> [Aim of the exercise]
Extract all lines that hold "NCGragFunctions" from the records below.

> [Exercise inputs]

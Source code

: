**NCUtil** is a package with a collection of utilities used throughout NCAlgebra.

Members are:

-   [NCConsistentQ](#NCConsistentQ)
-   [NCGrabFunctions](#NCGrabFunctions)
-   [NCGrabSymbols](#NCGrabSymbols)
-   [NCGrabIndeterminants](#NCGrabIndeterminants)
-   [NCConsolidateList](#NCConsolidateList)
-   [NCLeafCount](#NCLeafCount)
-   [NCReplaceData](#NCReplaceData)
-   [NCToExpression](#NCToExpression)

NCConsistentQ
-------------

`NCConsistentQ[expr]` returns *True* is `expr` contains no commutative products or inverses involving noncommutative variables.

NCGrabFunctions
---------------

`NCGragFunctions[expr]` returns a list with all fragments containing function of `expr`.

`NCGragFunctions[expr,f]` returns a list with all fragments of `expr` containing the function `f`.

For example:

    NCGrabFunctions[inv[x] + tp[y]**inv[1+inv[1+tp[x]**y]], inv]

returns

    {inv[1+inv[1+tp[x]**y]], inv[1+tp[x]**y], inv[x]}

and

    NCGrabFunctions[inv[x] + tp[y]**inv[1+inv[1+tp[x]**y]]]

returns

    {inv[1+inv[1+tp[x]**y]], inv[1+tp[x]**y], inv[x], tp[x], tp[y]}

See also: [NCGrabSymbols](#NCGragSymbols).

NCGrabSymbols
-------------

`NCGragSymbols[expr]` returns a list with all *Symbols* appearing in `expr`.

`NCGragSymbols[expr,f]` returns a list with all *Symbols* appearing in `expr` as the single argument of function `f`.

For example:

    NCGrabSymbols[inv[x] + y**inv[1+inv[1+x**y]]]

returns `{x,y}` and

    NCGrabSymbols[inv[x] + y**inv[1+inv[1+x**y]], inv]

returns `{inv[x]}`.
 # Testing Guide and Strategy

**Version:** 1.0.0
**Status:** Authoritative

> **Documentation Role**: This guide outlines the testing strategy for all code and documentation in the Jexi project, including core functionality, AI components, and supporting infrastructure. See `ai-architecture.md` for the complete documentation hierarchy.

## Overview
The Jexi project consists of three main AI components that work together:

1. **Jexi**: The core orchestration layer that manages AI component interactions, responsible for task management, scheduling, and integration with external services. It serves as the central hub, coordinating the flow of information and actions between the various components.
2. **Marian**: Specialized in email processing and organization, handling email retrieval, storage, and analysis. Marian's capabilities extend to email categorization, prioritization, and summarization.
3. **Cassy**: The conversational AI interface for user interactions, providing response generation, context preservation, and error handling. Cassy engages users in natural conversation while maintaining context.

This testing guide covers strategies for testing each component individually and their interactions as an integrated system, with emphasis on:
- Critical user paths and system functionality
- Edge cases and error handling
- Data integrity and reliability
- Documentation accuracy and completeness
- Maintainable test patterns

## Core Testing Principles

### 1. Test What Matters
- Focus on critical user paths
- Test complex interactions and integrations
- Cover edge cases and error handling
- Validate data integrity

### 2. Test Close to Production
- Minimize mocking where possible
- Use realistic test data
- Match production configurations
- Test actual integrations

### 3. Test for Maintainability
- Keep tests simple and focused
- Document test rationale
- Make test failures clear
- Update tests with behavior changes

> [Response box]
`NCGragFunctions[expr]` returns a list with all fragments containing function of `expr`.
`NCGragFunctions[expr,f]` returns a list with all fragments of `expr` containing the function `f`.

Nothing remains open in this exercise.